Here are other main rules for proceeding with U.S. market development.

- Your company team should keep a faithful spirit.   I am not meaning religiously, but rather belief in and respect for investors, employees and customers.  This faithfulness includes confidence for highly persistent problem solving in designing and building new and better solutions.

- Your company has to be properly financed.   Costs, especially salaries, are many times higher in Western Europe and the U.S. than in Poland.   That must be respected, with pay and benefits for people that is normal and not cheapened, so your team is built on a stable basis with good people and good attitude.

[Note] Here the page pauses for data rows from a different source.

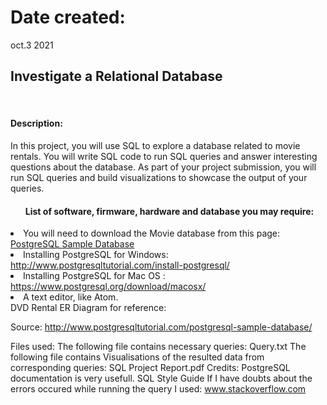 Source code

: <h1>Date created:</h1>
   oct.3 2021

<h2>Investigate a Relational Database</h2>
<br>
<h4>Description:</h4>
<p>In this project, you will use SQL to explore a database related to movie rentals.
  You will write SQL code to run SQL queries and answer interesting questions about the database.
  As part of your project submission, you will run SQL queries and build visualizations to showcase the output of your queries.</p>

<ul><h4>List of software, firmware, hardware and database you may require:</h4></ul>
          <li>You will need to download the Movie database from this page: <a href="PostgreSQL Sample Database">PostgreSQL Sample Database</a></li>
          <li>Installing PostgreSQL for Windows: <a href="http://www.postgresqltutorial.com/install-postgresql/">http://www.postgresqltutorial.com/install-postgresql/</a></li>
          <li>Installing PostgreSQL for Mac OS : <a href="https://www.postgresql.org/download/macosx/">https://www.postgresql.org/download/macosx/</a></li>
          <li>A text editor, like Atom.</li>
DVD Rental ER Diagram for reference:


Source: http://www.postgresqltutorial.com/postgresql-sample-database/

Files used:
The following file contains necessary queries:
Query.txt
The following file contains Visualisations of the resulted data from corresponding queries:
SQL Project Report.pdf
Credits:
PostgreSQL documentation is very usefull.
SQL Style Guide
If I have doubts about the errors occured while running the query I used: www.stackoverflow.com
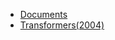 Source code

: <ul>
	<li><a href="Documents">Documents</a></li>
	<li><a href='Transformers(2004)'>Transformers(2004)</a></li>
</ul>
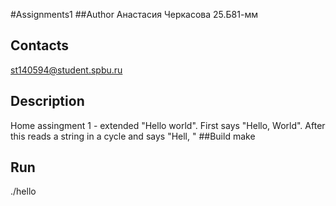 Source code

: #Assignments1
##Author
Анастасия Черкасова 25.Б81-мм
## Contacts
st140594@student.spbu.ru
## Description
Home assingment 1 - extended "Hello world". First says "Hello, World". After this reads a string in a cycle and says "Hell, <string>"
##Build
make
## Run
./hello
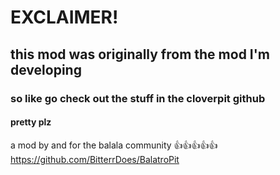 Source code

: # EXCLAIMER!
## this mod was originally from the mod I'm developing

### so like go check out the stuff in the cloverpit github

#### pretty plz

a mod by and for the balala community 👍👍👍👍👍
https://github.com/BitterrDoes/BalatroPit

- Your product must solve an important problem, or create important behavioral change, e.g. in choice of entertainment or social activity, for a scalable volume of users.  Important is defined as people are willing to pay for it.

- There must be a scalable business model that is initially revenue-based with a credible path towards sufficient profit.   Scaling of use with no assurance of revenue or profit is a wasteful non-sustainable exercise.

- You should recruit knowledgeable users who will be beta users, frequent users, provide strong references, explain why your product is better, and offer good feedback to help make your product better.

- You will need what is often called wow, pizazz, or chutzpah in your public relations (PR) and user community in order to establish momentum.

Stepping back for a moment to observe the environment for tech ventures in Poland, it is essential that universities and municipalities enable and not impede.  Inevitably in academia and government there can be disdain or jealousy for businesses.   This has to be carefully managed and controlled by university and municipality leaders.   When there is a success, more of the university and city need to feel a part of it.   In truth, it is one’s culture of family, education and civic community that gives rise to the abilities of business people.    Great examples are in Silicon Valley, with Stanford and UC Berkeley having for many decades been proud of their “economic offspring”.   Recently these universities even commenced their own incubator investment funds to further enable tech ventures of their students and faculty.

So back to USPTC.   USPTC offers educational courses, and can help you find and bring together the right people resources for your U.S. and global efforts.   They can help you find globally smart people specific to your business sector, as well as service professionals in areas such as legal and accounting.    USPTC and their referred professionals are accountable to you.   USPTC is also about being part of the Poland-U.S. and Europe-U.S. business community.   At their many events, it is about giving back and sharing your gained wisdom, as others will also share the same with you.

See you in Silicon Valley or Poland, becoming globally smarter.

Mr. Clay A. Bullwinkel is Founder and CEO, Silicon Valley Flow LLC, an advisory firm in IT general management, product development and management, and sales.  He is a former executive of 3Com and Hewlett Packard, and a co-founder and member of Board of Directors of the U.S. Poland Trade Council.   He has his B.A. and M.B.A. degrees from Stanford.  Since 1983 his work has involved Poland.